Canada's underground economy is shrinking as a percentage of the overall gross domestic product, according to a revised assessment by Statistics Canada.

Undeclared tips, hidden rents, under-the-counter house cleaning and the like generated $36-billion in 2008, according to Statscan, which last updated its estimate of the size of the underground economy a decade ago.

It's a big number. But the underground economy is growing more slowly than the broader economy. Between 1992 and 2008, the underground economy grew 90 per cent, compared with a 128 per cent increase in nominal GDP. The underground economy is 2.2 per cent of GDP, compared with 2.7 per cent in 1992.

Statscan defines the underground economy as "consisting of market-based activities, whether legal or illegal, that escape measurement due to their hidden, illegal or informal nature."

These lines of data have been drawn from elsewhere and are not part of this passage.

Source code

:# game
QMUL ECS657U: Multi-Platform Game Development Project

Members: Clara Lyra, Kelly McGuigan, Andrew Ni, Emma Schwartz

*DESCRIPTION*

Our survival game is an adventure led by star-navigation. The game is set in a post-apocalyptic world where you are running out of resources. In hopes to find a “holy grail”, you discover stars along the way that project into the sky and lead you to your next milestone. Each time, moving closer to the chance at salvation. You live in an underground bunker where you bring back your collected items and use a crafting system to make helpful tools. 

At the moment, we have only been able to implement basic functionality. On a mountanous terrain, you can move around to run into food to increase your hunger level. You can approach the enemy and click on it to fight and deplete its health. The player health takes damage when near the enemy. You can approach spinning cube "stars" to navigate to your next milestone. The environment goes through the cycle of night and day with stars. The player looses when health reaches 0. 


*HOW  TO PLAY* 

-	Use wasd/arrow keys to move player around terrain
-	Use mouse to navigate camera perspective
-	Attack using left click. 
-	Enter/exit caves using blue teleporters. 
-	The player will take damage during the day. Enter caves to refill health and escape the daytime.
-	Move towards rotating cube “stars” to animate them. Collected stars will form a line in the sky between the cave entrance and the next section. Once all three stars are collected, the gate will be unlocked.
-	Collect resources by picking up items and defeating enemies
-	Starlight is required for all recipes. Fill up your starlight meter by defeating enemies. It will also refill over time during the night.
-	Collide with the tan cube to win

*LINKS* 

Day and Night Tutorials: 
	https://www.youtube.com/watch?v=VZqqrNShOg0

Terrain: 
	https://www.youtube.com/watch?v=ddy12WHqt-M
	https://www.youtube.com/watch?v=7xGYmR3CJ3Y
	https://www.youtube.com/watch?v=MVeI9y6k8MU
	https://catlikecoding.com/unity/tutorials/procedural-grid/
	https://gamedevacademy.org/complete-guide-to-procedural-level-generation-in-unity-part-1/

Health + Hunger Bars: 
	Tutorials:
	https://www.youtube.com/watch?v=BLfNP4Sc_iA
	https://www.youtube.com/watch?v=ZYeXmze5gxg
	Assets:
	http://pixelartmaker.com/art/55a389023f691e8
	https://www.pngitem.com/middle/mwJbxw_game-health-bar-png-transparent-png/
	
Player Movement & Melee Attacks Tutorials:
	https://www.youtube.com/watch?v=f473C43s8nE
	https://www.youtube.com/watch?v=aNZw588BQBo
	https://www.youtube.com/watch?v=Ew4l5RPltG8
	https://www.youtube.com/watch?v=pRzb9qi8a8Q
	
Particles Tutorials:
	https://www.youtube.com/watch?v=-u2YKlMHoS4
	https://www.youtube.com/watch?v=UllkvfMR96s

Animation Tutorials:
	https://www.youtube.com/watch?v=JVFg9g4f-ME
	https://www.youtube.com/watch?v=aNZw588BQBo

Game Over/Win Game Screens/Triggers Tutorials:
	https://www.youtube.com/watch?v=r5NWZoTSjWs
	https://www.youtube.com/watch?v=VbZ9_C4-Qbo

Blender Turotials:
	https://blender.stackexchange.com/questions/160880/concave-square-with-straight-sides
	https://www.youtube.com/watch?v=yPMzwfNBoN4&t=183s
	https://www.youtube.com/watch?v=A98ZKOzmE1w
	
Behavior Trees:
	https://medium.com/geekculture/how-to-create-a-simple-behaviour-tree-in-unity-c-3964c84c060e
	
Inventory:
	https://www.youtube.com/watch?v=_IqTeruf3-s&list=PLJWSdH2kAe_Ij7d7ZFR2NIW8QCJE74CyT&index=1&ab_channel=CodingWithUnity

The underground economy is smaller relative to overall GDP because Canadians are spending less on goods and services that tend to be sold illegally or exchanged under the counter. Spending on childcare, tobacco and food and beverages has grown at a slower pace than overall personal spending, Statscan said.

Households are the biggest contributors to the underground economy, accounting for 68 per cent of expenditures. Construction accounted for about $10-billion of the underground economy, second-most after "skimming," which Statscan said was worth $18-billion in 2008.